La clientela política estaba servida para el fascismo: revivir a la clase media y bajarle el copete a los trabajadores. Subir algo los ingresos de los primeros y abatir algo más los de los segundos, para que, en una Europa aterida de nativismo patológico, la burguesía se viera obligada a volcar capital internamente porque extramuros era vivir peligrosamente de verdad, no de slogan. La atmósfera en la vida cotidiana con una gran dosis de violencia política, necesaria para la operación, la retrata muy bien la Novecento de Bernardo Bertolucci. De todas formas, debían darle una respuesta creativa a la canasta alimentaria que no la ampliara mucho para los pequeños burgueses ni que la bajara demasiado para los trabajadores. Eso fueron haciendo, mientras en el plano macroeconómico, en 1926 fijaron y atrasaron el tipo de cambio con el plan llamado Quota 90 (90 liras por libra esterlina) y la emigración no se detenía. Durante sus dos décadas en el poder, como han demostrado ampliamente los historiadores del fascismo, la dictadura de Benito Mussolini buscó remodelar las relaciones de los italianos tanto con el Estado italiano como entre sí, mediante el despliegue de austeros hábitos alimentarios como potentes símbolos de lealtad política e identidad nacional. De hecho, con frecuencia asociando los deberes del consumidor con los deberes nacionales, la dictadura proporcionó el impulso para crear una identidad y perfil típicos de un consumidor italiano, consigna Griffith en su análisis. La historiografía de Griffith llena el vacío en la reconstrucción del pasado, contrastando la presuntuosa afirmación del Duce de que “sólo el Estado puede dar a la gente un sentido de autoconciencia”, con la manipulación de las campañas del régimen para regenerar los cuerpos y comportamientos italianos de acuerdo con los objetivos comerciales en gran parte privados de sus industrias, tomando como referencia el sector vitivinícola. La intención del estudio es la de ampliar la comprensión de la compleja dinámica de la agencia política y el poder que configura la cultura en la Italia fascista.

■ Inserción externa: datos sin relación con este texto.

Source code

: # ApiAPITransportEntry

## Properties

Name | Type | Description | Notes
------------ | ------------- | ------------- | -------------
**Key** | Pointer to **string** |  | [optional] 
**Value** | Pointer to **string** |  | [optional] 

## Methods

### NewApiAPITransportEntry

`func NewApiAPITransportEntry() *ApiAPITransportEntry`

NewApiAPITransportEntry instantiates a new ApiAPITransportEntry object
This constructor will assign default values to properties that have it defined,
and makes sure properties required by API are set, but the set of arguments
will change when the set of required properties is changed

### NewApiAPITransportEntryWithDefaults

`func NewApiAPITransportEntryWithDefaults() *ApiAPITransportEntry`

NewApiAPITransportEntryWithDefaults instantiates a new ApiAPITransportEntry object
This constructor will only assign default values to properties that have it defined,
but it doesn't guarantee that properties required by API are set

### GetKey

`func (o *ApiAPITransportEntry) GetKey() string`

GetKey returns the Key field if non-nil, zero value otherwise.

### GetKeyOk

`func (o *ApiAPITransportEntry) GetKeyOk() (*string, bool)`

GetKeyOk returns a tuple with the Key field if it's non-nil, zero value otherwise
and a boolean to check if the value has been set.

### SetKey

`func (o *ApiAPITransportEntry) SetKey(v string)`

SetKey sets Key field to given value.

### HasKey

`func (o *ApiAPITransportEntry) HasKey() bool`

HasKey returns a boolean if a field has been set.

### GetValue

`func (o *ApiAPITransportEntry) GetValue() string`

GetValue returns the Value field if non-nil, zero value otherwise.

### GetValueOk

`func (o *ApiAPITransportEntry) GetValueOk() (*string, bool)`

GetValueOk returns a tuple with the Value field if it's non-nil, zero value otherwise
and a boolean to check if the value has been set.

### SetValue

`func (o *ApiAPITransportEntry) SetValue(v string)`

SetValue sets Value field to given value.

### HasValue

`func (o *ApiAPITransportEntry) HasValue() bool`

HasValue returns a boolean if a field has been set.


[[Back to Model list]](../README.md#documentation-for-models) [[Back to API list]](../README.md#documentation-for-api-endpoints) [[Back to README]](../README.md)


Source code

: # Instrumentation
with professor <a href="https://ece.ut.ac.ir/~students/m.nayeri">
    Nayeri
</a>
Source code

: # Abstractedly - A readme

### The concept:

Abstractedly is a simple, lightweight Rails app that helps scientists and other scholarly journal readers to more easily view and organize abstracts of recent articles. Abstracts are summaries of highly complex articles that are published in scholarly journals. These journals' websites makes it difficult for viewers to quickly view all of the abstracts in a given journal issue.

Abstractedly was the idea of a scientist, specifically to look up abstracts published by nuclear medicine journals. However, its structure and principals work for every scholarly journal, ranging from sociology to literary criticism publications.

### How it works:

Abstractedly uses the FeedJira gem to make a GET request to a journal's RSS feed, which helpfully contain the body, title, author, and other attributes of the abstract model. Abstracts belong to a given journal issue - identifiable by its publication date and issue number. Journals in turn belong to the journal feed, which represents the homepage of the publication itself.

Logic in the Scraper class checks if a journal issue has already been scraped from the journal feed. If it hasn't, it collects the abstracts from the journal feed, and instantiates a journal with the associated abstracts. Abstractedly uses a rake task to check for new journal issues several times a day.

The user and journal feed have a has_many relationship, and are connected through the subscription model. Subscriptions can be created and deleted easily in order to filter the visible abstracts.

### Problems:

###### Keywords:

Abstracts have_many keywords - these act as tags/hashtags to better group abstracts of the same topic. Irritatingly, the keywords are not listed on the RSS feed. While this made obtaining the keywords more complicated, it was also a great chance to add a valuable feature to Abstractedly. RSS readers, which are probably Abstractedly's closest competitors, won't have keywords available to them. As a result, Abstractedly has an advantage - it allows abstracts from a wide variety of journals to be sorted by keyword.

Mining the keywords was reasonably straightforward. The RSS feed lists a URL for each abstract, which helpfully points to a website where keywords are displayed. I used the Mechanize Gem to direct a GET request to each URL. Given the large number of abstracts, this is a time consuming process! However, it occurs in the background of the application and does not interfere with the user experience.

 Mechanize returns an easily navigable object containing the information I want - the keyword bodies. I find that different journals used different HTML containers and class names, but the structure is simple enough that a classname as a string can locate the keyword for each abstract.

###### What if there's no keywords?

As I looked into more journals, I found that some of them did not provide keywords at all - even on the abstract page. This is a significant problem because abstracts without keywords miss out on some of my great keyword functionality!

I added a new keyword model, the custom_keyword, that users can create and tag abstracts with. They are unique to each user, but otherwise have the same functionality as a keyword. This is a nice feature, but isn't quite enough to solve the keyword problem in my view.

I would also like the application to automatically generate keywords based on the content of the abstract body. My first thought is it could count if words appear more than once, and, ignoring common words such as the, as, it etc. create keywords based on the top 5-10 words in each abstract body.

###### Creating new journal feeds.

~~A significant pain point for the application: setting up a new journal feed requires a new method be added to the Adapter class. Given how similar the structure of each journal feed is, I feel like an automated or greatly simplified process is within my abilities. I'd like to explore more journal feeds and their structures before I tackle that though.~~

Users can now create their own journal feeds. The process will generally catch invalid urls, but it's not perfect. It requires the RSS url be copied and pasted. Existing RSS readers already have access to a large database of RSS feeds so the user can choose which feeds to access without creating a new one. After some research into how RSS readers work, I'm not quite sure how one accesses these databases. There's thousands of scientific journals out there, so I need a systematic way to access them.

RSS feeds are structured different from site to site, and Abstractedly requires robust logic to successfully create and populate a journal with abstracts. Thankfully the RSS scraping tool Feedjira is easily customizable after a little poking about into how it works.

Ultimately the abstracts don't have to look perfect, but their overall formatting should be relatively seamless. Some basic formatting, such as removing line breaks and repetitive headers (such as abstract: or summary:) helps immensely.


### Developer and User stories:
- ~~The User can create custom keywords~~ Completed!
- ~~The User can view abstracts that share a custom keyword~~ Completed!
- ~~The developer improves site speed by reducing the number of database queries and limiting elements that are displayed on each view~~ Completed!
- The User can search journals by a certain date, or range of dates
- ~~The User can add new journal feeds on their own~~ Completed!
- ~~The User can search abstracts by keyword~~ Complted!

También tiene unas cuantas enseñanzas para extraer y avizorar acerca de en cuáles trampas no hay que caer en una coyuntura argentina atenazada por la inflación, la deuda externa y la incertidumbre política, y en la que las circunstancias con el costo de los alimentos y el poder de compra de los salarios son pasto para el autoritarismo. Subir algo los ingresos de la clase media y estabilizar los de los trabajadores compromete a un sector de la clase dirigente versus otro que, directamente, quiere estabilizar a la baja ambos. Es una disputa entre conservadores populares versus conservadores despiadados. Los conservadores populares al menos son conscientes de que hay que volver a la canasta alimentaria histórica, o sea, aumentar los salarios justito lo necesario para eso. No más. Los conservadores despiadados ni eso. Tampoco muestran disposición para tomarse el trabajo que se tomaron los fascistas italianos de cambiar culturalmente la canasta alimentaria. Se entiende. Aquellos tenían un proyecto trastornado de poder mundial y necesitaban la industria. Estos lo único que quieren es pertenecer a la sociedad civil global sobre la base de sobreexplotar a su propio pueblo. Su éxito únicamente puede provenir de una seria defección de los trabajadores o de una espantosa represión. Parafraseando a Cristina, cuando se pinchan los globos festivos se presenta el temperamento al crimen que denunciaba Rodolfo Walsh. El movimiento nacional, en un mundo de intercambio desigual, necesita salarios al alza, no meros aumentos que sean justito lo necesario. La integración nacional debe negociar con el FMI frenando la inflación con retenciones suficientes, el tipo de cambio fijado y un programa que contemple la financiación estatal de los aumentos paritarios privados.